Und doch wurde dort eine Form der kollektiven Improvisation etabliert,
welche Joe Satriani und Steve Vai in plakativerer Form in den jährlichen
„G3“-Gitarren-Spektakeln weiterführen, die ihren Weg
aber auch in den musikalischen Untergrund gefunden hat. Gerade in der
Noise- und Experimental-Szene sind die Live-Kollaborationen und Improvisations-Konzerte
zum Genre-Charakteristikum geworden. Meist als einmalige Ereignisse inszeniert,
werden diese aber zuweilen auch in Aufnahmen festgehalten und nachträglich
als Dokumente dieses Momentes veröffentlicht. Die Experimental-Schwergewichte
Keiji Haino (Gitarre), Jim O’Rourke (Bass) und Oren Ambarchi (Schlagzeug)
pflegen jene Tradition gewissenhaft und legen mit „Imikuzushi“
bereits die dritte gemeinsame Kollaboration vor. Seit 2009 treffen sich
die Drei einmal im Jahr zu einem gemeinsamen Konzert in Japan (die letzten
beiden fanden im SuperDeluxe in Tokio statt).
„Imikuzushi“ gestaltet sich nicht nur personell,
sondern auch ästhetisch als ein wahrer Hybrid. Im Spannungsfeld zwischen
Noise-Rock, freier Improvisation und Psychedelic wüten Haino, O’Rourke
und Ambarchi ohne Rücksicht auf Grenzverletzungen durch die Genres.
Ambarchi, der eigentlich vor allem durch seine minimalen Ambient-Alben
mit Solo-Gitarre bekannt geworden ist, gibt den Stücken durch ein
repetitives und pulsierendes Schlagzeugspiel die Form vor. Stoisch prügelt
er durch die Jams, die jeweils eine ganze LP-Seite ausfüllen. Multiinstrumentalist
O’Rourke (von 2000-2005 festes Mitglied bei Sonic Youth) orientiert
sich mit seinen Bass-Läufen am Schlagzeug und verleiht den Kompositionen
gleichzeitig einen treibenden Groove sowie eine hypnotische Grundstimmung.
Über diesem Fundament entwickelt Extrem-Gitarrist Haino nun seine
wilden Noise-Eskapaden.
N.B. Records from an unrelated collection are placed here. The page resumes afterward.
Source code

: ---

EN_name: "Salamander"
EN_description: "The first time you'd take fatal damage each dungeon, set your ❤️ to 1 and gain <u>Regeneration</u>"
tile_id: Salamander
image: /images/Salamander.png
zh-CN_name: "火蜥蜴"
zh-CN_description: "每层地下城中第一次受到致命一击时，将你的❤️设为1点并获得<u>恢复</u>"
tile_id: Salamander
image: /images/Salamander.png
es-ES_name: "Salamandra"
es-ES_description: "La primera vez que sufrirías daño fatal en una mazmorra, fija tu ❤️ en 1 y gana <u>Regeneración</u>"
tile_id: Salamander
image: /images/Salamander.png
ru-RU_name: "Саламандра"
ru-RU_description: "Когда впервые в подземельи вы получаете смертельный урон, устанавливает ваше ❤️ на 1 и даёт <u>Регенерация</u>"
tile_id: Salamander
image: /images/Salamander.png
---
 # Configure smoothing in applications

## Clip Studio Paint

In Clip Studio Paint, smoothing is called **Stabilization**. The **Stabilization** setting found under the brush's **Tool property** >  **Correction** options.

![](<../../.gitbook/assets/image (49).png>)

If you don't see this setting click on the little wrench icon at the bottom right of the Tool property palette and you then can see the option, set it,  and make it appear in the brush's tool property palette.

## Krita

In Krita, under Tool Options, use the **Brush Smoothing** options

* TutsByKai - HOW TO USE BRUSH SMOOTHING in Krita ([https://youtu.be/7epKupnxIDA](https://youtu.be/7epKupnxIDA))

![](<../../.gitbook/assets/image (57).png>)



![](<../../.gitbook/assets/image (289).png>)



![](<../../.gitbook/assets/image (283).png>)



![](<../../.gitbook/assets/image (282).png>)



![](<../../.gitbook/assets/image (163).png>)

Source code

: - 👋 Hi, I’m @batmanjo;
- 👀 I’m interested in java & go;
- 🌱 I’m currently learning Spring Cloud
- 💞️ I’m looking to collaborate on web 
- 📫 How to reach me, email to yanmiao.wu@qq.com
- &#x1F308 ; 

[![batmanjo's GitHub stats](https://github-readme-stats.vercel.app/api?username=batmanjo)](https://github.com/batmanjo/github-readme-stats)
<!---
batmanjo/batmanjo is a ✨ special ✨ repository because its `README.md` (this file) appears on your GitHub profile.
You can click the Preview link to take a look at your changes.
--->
Verzerrung, Feedback, Atonalität und eine
sehr gestische Spieltechnik bestimmen den Sound. Während er zu Beginn
des Konzerts/Albums sehr aggressiv startet und seine Mitmusiker unter
seinen an Sonic Youth geschulten Ausbrüchen begräbt, lässt
er ihnen im Folgenden mehr Raum, der erst am Ende wieder mit dichten Gitarren-Wänden
überlagert wird. An einigen Stellen setzt Haino auch seine mal gesungene,
mal geschriene oder auch geflüsterte Stimme ein.
Das Album ist von Black Truffle-Records und Medama-Records
als Gemeinschaftsveröffentlichung herausgegeben und liebevoll gestaltet.
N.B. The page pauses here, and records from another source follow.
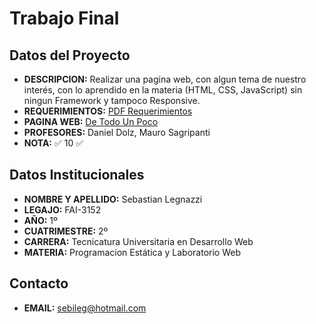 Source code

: # Trabajo Final
## Datos del Proyecto
- **DESCRIPCION:** Realizar una pagina web, con algun tema de nuestro interés, con lo aprendido en la materia (HTML, CSS, JavaScript) sin ningun Framework y tampoco Responsive.
- **REQUERIMIENTOS:** [PDF Requerimientos](https://drive.google.com/file/d/1RFoWKfC0ZmlY31qZiCirLzUDf5R6UjKW/view?usp=sharing)
- **PAGINA WEB:** [De Todo Un Poco](https://sebastianlegnazzi.github.io/TP-FINAL_PEyLW/Pagina/)
- **PROFESORES:** Daniel Dolz, Mauro Sagripanti
- **NOTA:** :white_check_mark: 10 :white_check_mark:
## Datos Institucionales
- **NOMBRE Y APELLIDO:** Sebastian Legnazzi 
- **LEGAJO:** FAI-3152
- **AÑO:** 1º
- **CUATRIMESTRE:** 2º
- **CARRERA:** Tecnicatura Universitaria en Desarrollo Web
- **MATERIA:** Programacion Estática y Laboratorio Web
## Contacto
- **EMAIL:** sebileg@hotmail.com
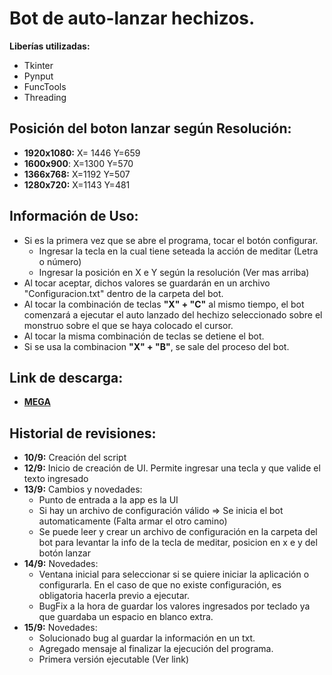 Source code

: # Bot de auto-lanzar hechizos.

**Liberías utilizadas:**
- Tkinter
- Pynput
- FuncTools
- Threading

## Posición del boton lanzar según Resolución:
 - **1920x1080:** X= 1446 Y=659
 - **1600x900**: X=1300 Y=570
 - **1366x768:** X=1192 Y=507
 - **1280x720:** X=1143 Y=481

## Información de Uso:
 - Si es la primera vez que se abre el programa, tocar el botón configurar.
    - Ingresar la tecla en la cual tiene seteada la acción de meditar (Letra o número)
    - Ingresar la posición en X e Y según la resolución (Ver mas arriba)
 - Al tocar aceptar, dichos valores se guardarán en un archivo "Configuracion.txt" dentro de la carpeta del bot.
 - Al tocar la combinación de teclas **"X" + "C"** al mismo tiempo, el bot comenzará a ejecutar el auto lanzado del hechizo seleccionado sobre el monstruo sobre el que se haya colocado el cursor.
 - Al tocar la misma combinación de teclas se detiene el bot.
 - Si se usa la combinacion **"X" + "B"**, se sale del proceso del bot.   
 
 ## Link de descarga:
  - **[MEGA](https://mega.nz/file/hEMxBAjS#kzf8llqPyQbyLrkdv5sXD4ehCs__JAMkQof0Prn-OMA)** 


## Historial de revisiones:
- **10/9:** Creación del script
- **12/9:** Inicio de creación de UI. Permite ingresar una tecla y que valide el texto ingresado
- **13/9:** Cambios y novedades:
    - Punto de entrada a la app es la UI
    - Si hay un archivo de configuración válido => Se inicia el bot automaticamente (Falta armar el otro camino)
    - Se puede leer y crear un archivo de configuración en la carpeta del bot para levantar la info de la tecla de meditar, posicion en x e y del botón lanzar
- **14/9:** Novedades:
    - Ventana inicial para seleccionar si se quiere iniciar la aplicación o configurarla. En el caso de que no existe configuración, es obligatoria hacerla previo a ejecutar.
    - BugFix a la hora de guardar los valores ingresados por teclado ya que guardaba un espacio en blanco extra.
- **15/9:** Novedades:
    - Solucionado bug al guardar la información en un txt.
    - Agregado mensaje al finalizar la ejecución del programa.
    - Primera versión ejecutable (Ver link)
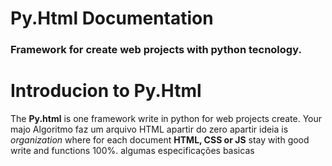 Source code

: # Py.Html Documentation 
### Framework for create web projects with python tecnology.

# Introducion to Py.Html
The **Py.html** is one framework write in python for web projects create. Your majo
Algoritmo faz um arquivo HTML apartir do zero apartir ideia is *organization* where for each document **HTML, CSS or JS**  stay with good write and functions 100%.  algumas especificações basicas
<!--stackedit_data:
eyJoaXN0b3J5IjpbLTE5NDEyOTcwOTcsLTcxMTU4NTYzOV19
--> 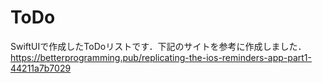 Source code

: # ToDo
SwiftUIで作成したToDoリストです．下記のサイトを参考に作成しました．
https://betterprogramming.pub/replicating-the-ios-reminders-app-part1-44211a7b7029
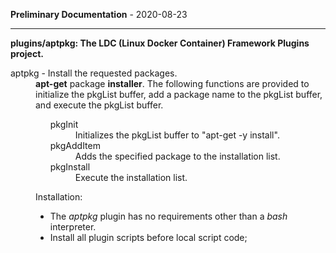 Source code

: 
__Preliminary Documentation__ - 2020-08-23
____  
__plugins/aptpkg: The LDC (Linux Docker Container) Framework Plugins project.__  

<dl>
<dt>aptpkg - Install the requested packages.</dt>
 <dd>
 <b>apt-get</b> package <b>installer</b>. 
 The following functions are provided to initialize the pkgList buffer,
 add a package name to the pkgList buffer, and execute the pkgList buffer.

 <ul>
 <dl>
  <dt>pkgInit</dt>
   <dd>
   Initializes the pkgList buffer to "apt-get -y install".
   </dd>
  <dt>pkgAddItem</dt>
   <dd>
   Adds the specified package to the installation list.
   </dd>
  <dt>pkgInstall</dt>
   <dd>
   Execute the installation list.
  </dd>
 </dl>
</ul>

Installation:
<ul>
 <li>
  The <i>aptpkg</i> plugin has no requirements other than a <i>bash</i> interpreter.
 </li>
 <li>
  Install all plugin scripts before local script code;
 </li>
</ul>
</dd>

</dl>
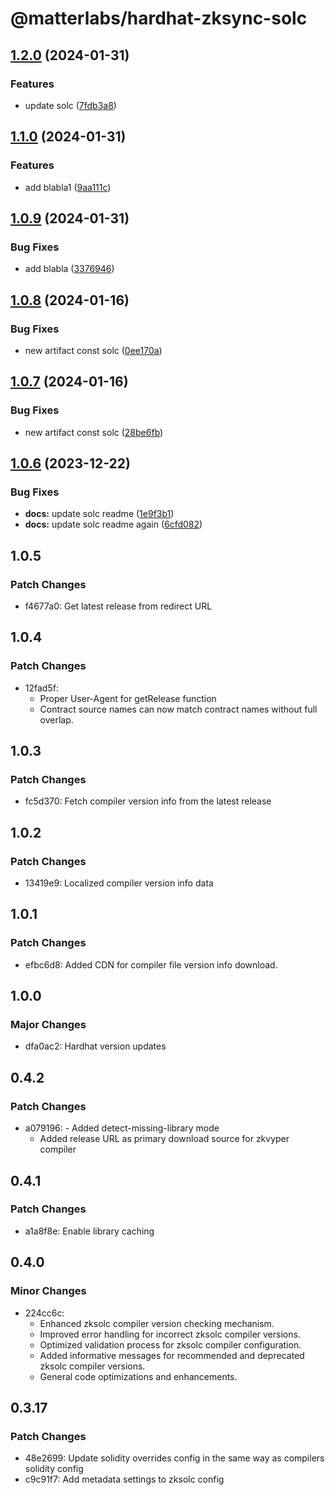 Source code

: # @matterlabs/hardhat-zksync-solc

## [1.2.0](https://github.com/kiriyaga/test-worklows/compare/@matterlabs/hardhat-zksync-solc-v1.1.0...@matterlabs/hardhat-zksync-solc-v1.2.0) (2024-01-31)


### Features

* update solc ([7fdb3a8](https://github.com/kiriyaga/test-worklows/commit/7fdb3a8b083e206b143af3b2b9f3492ecb389852))

## [1.1.0](https://github.com/kiriyaga/test-worklows/compare/@matterlabs/hardhat-zksync-solc-v1.0.9...@matterlabs/hardhat-zksync-solc-v1.1.0) (2024-01-31)


### Features

* add blabla1 ([9aa111c](https://github.com/kiriyaga/test-worklows/commit/9aa111c20d59505fbb7448efe821951bf863e389))

## [1.0.9](https://github.com/kiriyaga/test-worklows/compare/@matterlabs/hardhat-zksync-solc-v1.0.8...@matterlabs/hardhat-zksync-solc-v1.0.9) (2024-01-31)


### Bug Fixes

* add blabla ([3376946](https://github.com/kiriyaga/test-worklows/commit/3376946c021e3dd5cd087a39aa7afd05eb29c04e))

## [1.0.8](https://github.com/kiriyaga/test-worklows/compare/@matterlabs/hardhat-zksync-solc-v1.0.7...@matterlabs/hardhat-zksync-solc-v1.0.8) (2024-01-16)


### Bug Fixes

* new artifact const solc ([0ee170a](https://github.com/kiriyaga/test-worklows/commit/0ee170a8cc2064bc75918661dc4db455d2387c56))

## [1.0.7](https://github.com/kiriyaga/test-worklows/compare/@matterlabs/hardhat-zksync-solc-v1.0.6...@matterlabs/hardhat-zksync-solc-v1.0.7) (2024-01-16)


### Bug Fixes

* new artifact const solc ([28be6fb](https://github.com/kiriyaga/test-worklows/commit/28be6fb6ca24b96bd22e9597e46217a6f1e8f812))

## [1.0.6](https://github.com/kiriyaga/test-worklows/compare/@matterlabs/hardhat-zksync-solc-v1.0.5...@matterlabs/hardhat-zksync-solc-v1.0.6) (2023-12-22)


### Bug Fixes

* **docs:** update solc readme ([1e9f3b1](https://github.com/kiriyaga/test-worklows/commit/1e9f3b12351c340118cca75c73d22a74102dd96e))
* **docs:** update solc readme again ([6cfd082](https://github.com/kiriyaga/test-worklows/commit/6cfd08234115e3b49a79c276b3ec8dffcf49a5b3))

## 1.0.5

### Patch Changes

- f4677a0: Get latest release from redirect URL

## 1.0.4

### Patch Changes

- 12fad5f:
  - Proper User-Agent for getRelease function
  - Contract source names can now match contract names without full overlap.

## 1.0.3

### Patch Changes

- fc5d370: Fetch compiler version info from the latest release

## 1.0.2

### Patch Changes

- 13419e9: Localized compiler version info data

## 1.0.1

### Patch Changes

- efbc6d8: Added CDN for compiler file version info download.

## 1.0.0

### Major Changes

- dfa0ac2: Hardhat version updates

## 0.4.2

### Patch Changes

- a079196: - Added detect-missing-library mode
  - Added release URL as primary download source for zkvyper compiler

## 0.4.1

### Patch Changes

- a1a8f8e: Enable library caching

## 0.4.0

### Minor Changes

- 224cc6c:
  - Enhanced zksolc compiler version checking mechanism.
  - Improved error handling for incorrect zksolc compiler versions.
  - Optimized validation process for zksolc compiler configuration.
  - Added informative messages for recommended and deprecated zksolc compiler versions.
  - General code optimizations and enhancements.

## 0.3.17

### Patch Changes

- 48e2699: Update solidity overrides config in the same way as compilers solidity config
- c9c91f7: Add metadata settings to zksolc config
Die Innenhüllen der LPs sind mit großformatigen Hochglanzfotografien
verziert und auch das schwarz-weiße Cover-Artwork mit drei in ein
Holzbrett gespießten Messern repräsentiert das Album großartig.
Stilistisch zwischen Sonic Youth, Can und expressivem Noise, begeistert
„Imikuzushi“ auch nach mehrfachem Hören und glänzt
durch eine authentische und rohe Akustik. Eine schöne Veröffentlichung.